:: Work task ::
Of the entries below, return exactly those lines that fall between the one containing "You may need" and the one containing "1. Make sure", the two end lines included.

[Start of section]

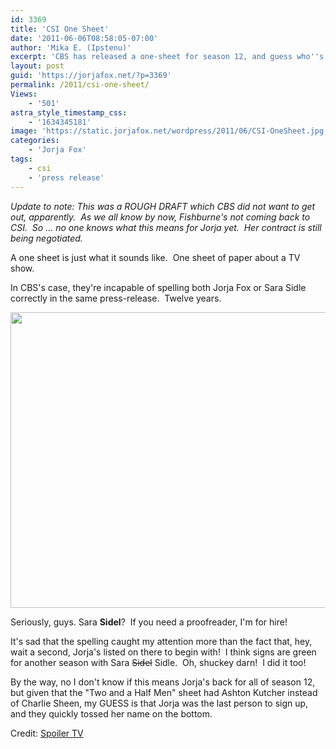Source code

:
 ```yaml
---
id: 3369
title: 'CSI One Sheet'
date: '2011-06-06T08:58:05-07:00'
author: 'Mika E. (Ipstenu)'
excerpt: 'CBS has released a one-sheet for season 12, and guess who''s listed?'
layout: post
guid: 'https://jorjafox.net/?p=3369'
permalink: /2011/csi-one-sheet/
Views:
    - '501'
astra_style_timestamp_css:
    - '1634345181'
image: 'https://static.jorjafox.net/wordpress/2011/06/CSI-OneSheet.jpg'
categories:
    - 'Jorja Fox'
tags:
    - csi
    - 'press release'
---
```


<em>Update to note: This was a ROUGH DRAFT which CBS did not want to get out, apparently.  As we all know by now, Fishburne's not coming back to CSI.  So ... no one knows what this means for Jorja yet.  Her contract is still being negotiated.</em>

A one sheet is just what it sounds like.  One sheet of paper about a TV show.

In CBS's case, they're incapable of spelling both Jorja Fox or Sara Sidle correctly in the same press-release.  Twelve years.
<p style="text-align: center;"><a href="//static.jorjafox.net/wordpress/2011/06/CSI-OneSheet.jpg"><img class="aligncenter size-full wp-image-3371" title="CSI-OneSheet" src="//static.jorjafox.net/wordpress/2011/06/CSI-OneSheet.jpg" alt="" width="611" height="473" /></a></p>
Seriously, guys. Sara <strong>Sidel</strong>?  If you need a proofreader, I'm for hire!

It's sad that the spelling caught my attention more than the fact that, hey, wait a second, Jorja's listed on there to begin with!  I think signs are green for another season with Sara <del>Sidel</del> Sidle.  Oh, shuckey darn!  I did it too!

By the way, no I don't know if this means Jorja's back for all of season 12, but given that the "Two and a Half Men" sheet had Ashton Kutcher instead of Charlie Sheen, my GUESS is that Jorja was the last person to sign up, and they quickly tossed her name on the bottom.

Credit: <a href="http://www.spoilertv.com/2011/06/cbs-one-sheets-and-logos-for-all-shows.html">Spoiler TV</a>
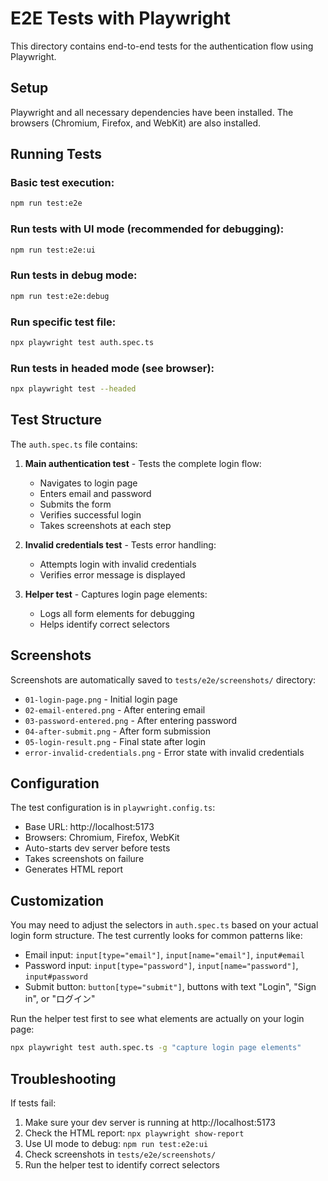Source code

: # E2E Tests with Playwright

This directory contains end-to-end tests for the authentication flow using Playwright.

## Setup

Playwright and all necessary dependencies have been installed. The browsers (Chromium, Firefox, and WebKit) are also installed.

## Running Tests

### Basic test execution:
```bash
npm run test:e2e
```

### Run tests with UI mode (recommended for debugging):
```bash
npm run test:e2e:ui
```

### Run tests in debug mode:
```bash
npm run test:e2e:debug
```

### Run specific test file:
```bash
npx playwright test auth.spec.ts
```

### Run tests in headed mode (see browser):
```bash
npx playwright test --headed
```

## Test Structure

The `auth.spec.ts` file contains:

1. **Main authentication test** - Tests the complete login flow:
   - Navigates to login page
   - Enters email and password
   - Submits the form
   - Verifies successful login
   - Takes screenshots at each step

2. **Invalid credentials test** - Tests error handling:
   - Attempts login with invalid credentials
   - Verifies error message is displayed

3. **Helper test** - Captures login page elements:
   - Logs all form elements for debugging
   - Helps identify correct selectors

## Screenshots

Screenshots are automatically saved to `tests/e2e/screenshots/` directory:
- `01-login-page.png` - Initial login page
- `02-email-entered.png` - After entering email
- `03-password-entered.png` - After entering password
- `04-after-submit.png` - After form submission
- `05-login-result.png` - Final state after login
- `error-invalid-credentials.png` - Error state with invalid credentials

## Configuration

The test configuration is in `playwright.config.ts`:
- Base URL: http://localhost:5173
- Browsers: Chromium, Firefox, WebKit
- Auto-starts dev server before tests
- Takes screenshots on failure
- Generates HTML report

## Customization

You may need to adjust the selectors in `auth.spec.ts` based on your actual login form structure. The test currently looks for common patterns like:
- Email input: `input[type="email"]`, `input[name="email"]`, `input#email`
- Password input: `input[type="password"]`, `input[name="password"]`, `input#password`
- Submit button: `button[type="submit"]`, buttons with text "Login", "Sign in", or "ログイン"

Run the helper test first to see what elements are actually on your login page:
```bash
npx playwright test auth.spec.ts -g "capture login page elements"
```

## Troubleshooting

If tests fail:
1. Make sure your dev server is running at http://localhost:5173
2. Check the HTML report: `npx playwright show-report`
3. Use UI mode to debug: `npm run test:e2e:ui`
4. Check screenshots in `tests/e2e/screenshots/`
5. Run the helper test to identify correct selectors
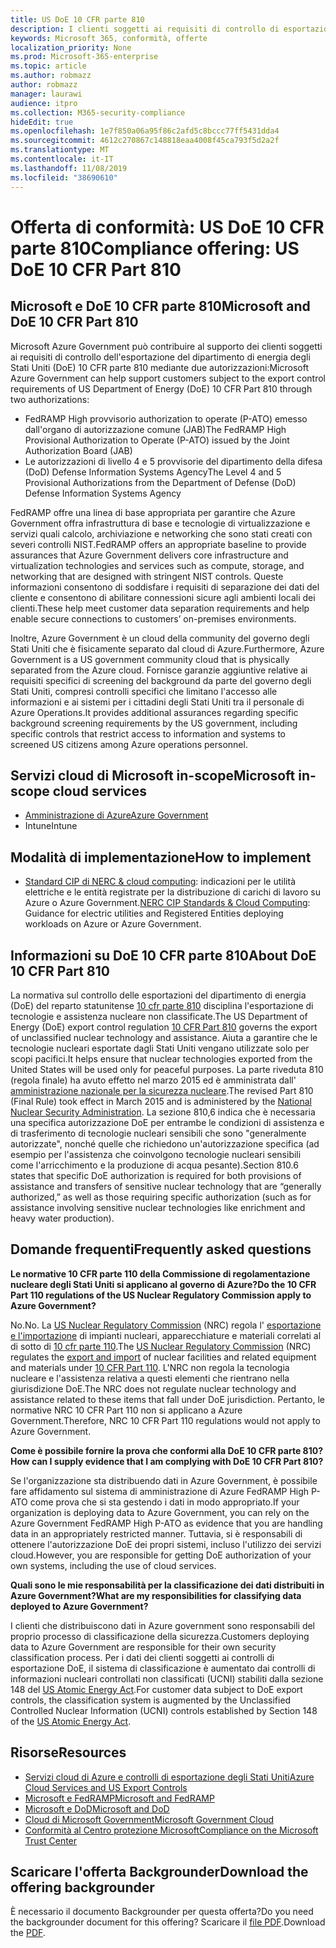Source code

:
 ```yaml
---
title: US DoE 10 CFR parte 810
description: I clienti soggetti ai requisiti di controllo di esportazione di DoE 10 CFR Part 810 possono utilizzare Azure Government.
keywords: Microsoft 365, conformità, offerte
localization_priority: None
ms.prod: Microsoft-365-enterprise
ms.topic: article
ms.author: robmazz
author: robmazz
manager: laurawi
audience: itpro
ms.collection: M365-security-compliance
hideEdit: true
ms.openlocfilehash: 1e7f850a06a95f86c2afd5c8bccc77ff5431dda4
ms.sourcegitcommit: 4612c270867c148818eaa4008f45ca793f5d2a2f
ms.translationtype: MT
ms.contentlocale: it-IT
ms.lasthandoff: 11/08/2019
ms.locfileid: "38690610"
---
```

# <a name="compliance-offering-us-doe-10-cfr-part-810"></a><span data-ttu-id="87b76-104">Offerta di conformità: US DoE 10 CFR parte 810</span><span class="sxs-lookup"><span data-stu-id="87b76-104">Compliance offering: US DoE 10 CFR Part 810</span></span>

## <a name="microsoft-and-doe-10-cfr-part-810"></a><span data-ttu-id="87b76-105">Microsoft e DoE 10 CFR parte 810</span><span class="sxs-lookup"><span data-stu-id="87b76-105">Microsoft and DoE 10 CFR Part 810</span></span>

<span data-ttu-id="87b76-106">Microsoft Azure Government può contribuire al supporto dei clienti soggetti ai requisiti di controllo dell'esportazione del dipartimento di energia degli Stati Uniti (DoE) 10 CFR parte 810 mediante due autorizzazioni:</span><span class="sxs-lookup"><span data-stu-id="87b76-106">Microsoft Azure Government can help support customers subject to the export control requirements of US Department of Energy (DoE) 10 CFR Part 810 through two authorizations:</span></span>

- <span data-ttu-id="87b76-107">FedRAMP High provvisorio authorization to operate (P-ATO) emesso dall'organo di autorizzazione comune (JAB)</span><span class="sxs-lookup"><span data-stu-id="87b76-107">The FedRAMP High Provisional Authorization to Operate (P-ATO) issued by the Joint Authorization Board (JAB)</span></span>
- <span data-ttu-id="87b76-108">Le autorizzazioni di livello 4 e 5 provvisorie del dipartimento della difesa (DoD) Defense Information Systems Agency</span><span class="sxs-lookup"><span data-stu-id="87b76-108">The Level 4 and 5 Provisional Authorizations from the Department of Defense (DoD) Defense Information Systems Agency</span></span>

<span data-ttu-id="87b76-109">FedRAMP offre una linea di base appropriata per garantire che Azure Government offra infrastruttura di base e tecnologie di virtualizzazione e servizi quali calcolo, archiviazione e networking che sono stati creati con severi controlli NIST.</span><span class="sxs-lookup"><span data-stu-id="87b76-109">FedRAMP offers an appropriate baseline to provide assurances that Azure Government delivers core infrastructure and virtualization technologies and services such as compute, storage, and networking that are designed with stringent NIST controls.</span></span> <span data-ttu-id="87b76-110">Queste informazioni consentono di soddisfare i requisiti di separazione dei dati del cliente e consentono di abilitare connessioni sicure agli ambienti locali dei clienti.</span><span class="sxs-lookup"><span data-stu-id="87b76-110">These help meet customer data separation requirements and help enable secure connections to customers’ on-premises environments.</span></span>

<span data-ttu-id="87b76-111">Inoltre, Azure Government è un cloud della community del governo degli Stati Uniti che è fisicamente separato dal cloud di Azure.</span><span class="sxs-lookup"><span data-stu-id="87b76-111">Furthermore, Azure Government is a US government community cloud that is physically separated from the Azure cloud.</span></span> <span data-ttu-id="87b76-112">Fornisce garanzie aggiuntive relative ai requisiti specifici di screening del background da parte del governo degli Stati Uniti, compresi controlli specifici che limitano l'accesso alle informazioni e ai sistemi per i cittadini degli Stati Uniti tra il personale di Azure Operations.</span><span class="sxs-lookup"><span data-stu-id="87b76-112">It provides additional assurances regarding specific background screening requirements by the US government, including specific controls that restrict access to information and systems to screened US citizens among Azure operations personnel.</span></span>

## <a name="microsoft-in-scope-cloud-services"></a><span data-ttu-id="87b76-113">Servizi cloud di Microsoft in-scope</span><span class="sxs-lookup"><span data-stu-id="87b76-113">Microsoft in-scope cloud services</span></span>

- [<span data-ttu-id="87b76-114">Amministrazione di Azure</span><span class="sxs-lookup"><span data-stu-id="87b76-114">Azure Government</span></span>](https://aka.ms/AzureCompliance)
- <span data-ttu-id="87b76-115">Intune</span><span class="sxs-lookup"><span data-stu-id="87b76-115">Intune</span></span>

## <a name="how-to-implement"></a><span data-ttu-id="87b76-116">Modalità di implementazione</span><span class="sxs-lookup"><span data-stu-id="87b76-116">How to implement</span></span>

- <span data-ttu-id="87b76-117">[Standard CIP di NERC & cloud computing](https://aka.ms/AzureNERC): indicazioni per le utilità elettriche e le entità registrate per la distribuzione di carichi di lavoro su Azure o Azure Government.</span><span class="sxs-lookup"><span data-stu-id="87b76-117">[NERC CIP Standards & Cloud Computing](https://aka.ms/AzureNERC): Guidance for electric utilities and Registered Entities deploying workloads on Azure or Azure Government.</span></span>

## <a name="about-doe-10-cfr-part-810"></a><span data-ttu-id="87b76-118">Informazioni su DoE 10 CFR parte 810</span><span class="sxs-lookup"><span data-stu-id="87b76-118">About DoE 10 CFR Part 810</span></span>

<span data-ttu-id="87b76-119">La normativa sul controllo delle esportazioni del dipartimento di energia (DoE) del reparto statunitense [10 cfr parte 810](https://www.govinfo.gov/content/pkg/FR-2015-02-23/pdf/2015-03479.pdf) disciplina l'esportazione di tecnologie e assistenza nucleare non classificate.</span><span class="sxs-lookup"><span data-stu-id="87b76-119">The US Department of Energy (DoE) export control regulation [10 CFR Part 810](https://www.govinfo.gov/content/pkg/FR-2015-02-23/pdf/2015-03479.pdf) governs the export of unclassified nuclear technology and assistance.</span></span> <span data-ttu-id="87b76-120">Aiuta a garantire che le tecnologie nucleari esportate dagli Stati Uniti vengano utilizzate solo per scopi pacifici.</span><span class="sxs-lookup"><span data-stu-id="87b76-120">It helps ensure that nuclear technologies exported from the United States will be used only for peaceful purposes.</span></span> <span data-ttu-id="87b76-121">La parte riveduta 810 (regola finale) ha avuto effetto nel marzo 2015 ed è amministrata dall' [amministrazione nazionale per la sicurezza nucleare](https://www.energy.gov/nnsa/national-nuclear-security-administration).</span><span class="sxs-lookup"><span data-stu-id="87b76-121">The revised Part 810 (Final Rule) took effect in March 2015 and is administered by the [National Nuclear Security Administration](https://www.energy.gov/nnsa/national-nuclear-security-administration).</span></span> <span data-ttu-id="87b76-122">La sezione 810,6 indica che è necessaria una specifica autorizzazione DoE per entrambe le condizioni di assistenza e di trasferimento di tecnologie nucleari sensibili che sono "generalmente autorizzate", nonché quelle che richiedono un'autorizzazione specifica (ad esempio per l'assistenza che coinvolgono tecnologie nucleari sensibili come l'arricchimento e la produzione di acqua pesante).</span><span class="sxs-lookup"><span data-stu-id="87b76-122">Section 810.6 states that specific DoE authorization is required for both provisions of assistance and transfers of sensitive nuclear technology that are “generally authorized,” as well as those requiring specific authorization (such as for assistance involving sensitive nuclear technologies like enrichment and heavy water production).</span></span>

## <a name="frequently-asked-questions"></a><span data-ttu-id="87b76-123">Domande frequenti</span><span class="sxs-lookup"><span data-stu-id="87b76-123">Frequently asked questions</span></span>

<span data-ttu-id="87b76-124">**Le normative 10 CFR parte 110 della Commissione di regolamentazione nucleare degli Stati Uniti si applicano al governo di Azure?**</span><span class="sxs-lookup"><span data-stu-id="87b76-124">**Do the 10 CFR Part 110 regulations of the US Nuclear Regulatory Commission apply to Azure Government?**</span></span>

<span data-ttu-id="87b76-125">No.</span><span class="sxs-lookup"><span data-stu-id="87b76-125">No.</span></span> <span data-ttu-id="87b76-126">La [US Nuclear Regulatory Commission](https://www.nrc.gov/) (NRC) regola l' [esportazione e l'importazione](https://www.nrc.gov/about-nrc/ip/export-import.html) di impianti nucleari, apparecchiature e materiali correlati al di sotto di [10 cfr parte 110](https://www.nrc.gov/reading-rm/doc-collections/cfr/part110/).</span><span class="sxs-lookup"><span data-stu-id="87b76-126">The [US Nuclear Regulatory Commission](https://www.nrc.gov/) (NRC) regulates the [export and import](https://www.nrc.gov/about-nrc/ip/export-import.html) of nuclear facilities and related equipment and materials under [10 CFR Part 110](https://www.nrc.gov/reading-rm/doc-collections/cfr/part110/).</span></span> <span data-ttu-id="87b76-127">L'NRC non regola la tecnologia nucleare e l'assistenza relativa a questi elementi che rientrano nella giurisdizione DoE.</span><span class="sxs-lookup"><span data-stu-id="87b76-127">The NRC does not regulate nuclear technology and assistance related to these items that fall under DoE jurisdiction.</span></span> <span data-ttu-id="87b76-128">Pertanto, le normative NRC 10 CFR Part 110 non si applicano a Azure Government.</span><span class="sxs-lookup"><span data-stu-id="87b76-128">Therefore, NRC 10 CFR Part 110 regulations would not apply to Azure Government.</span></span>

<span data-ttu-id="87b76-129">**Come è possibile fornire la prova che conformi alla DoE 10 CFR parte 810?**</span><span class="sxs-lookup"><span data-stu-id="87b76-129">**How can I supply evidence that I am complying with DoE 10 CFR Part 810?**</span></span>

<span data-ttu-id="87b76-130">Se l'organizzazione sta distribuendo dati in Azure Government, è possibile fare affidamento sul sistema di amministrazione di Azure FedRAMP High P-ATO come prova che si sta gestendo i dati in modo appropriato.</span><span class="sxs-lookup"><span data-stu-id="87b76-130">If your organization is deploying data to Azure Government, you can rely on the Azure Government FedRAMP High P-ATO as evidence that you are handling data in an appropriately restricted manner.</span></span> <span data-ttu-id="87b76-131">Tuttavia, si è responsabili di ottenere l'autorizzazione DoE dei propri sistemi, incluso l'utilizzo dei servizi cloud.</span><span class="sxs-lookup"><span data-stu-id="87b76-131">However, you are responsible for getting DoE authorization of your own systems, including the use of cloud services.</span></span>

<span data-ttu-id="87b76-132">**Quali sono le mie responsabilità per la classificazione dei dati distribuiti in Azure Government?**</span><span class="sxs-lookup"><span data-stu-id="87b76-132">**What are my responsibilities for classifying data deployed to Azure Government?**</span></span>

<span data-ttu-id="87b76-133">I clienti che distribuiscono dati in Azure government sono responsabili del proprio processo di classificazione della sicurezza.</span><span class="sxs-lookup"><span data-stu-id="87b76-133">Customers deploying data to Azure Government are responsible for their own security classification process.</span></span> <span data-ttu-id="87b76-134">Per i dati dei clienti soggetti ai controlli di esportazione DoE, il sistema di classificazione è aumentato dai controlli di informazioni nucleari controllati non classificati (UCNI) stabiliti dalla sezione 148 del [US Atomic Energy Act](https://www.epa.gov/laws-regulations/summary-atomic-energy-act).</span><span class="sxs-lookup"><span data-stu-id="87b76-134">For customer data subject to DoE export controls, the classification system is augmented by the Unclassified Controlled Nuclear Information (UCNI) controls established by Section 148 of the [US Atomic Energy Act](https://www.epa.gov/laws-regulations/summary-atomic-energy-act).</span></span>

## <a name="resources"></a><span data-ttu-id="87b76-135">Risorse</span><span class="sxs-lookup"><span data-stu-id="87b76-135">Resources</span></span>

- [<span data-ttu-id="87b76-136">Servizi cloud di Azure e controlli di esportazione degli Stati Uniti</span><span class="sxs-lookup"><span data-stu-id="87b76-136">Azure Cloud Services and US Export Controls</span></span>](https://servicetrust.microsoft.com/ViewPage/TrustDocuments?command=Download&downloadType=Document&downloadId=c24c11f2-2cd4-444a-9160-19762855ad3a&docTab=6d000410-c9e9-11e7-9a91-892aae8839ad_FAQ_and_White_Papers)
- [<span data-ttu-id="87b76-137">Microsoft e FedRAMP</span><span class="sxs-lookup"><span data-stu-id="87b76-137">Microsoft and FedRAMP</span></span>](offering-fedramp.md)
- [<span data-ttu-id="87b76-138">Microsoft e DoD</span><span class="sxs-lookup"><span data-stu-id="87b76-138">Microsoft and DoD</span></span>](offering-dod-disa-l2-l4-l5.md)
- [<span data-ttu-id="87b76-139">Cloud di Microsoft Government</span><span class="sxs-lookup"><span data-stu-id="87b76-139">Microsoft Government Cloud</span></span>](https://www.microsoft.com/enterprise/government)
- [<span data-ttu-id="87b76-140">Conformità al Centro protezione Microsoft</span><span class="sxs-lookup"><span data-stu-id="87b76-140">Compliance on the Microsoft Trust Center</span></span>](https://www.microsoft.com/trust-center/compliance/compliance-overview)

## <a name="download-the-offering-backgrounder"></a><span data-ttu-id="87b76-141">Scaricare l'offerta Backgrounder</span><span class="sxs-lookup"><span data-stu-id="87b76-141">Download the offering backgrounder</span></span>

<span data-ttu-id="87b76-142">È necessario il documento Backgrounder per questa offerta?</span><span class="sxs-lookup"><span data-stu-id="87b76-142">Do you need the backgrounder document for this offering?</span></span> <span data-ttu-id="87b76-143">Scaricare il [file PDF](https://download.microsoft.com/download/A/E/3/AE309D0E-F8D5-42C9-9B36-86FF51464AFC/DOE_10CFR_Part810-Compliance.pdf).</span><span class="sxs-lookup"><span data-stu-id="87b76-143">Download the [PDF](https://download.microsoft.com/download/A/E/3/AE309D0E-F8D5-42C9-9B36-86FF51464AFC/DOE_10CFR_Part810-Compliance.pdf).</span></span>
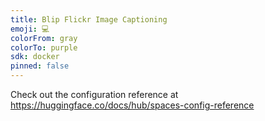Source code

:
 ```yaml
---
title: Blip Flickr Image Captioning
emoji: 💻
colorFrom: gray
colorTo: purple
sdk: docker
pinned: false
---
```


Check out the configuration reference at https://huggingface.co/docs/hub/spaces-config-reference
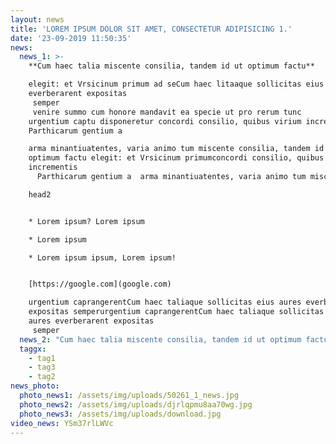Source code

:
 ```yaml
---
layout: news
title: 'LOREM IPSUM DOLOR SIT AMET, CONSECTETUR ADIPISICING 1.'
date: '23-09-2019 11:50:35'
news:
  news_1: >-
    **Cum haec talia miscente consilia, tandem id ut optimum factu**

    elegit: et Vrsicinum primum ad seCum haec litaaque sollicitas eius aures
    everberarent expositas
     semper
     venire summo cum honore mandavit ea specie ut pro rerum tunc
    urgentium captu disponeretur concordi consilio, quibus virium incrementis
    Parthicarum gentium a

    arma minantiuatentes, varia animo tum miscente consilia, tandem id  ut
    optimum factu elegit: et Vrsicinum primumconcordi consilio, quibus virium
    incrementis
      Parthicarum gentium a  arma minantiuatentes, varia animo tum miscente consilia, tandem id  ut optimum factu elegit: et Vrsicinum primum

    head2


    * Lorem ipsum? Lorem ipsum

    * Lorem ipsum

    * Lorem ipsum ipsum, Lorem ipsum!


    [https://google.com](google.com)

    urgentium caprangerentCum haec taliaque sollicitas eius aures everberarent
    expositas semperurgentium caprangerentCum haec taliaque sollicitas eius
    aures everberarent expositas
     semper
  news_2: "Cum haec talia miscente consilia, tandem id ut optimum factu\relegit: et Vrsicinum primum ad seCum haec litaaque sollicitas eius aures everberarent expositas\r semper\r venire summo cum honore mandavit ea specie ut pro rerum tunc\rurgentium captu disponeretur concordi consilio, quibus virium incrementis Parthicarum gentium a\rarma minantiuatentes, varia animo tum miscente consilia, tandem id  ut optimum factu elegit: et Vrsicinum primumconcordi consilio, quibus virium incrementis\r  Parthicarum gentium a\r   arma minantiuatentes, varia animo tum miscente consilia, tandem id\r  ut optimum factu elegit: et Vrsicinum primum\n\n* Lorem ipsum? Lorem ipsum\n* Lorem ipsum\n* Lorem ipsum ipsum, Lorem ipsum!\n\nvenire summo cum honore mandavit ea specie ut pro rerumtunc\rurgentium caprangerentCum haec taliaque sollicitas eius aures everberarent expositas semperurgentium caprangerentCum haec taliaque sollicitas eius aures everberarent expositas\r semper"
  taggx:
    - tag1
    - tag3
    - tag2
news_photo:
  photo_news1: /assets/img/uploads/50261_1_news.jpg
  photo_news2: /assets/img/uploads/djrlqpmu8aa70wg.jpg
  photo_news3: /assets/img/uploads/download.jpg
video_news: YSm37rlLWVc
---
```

[End of section]

:: Written answer ::
You may need to adjust the selectors in `auth.spec.ts` based on your actual login form structure. The test currently looks for common patterns like:
- Email input: `input[type="email"]`, `input[name="email"]`, `input#email`
- Password input: `input[type="password"]`, `input[name="password"]`, `input#password`
- Submit button: `button[type="submit"]`, buttons with text "Login", "Sign in", or "ログイン"

Run the helper test first to see what elements are actually on your login page:
```bash
npx playwright test auth.spec.ts -g "capture login page elements"
```

## Troubleshooting

If tests fail:
1. Make sure your dev server is running at http://localhost:5173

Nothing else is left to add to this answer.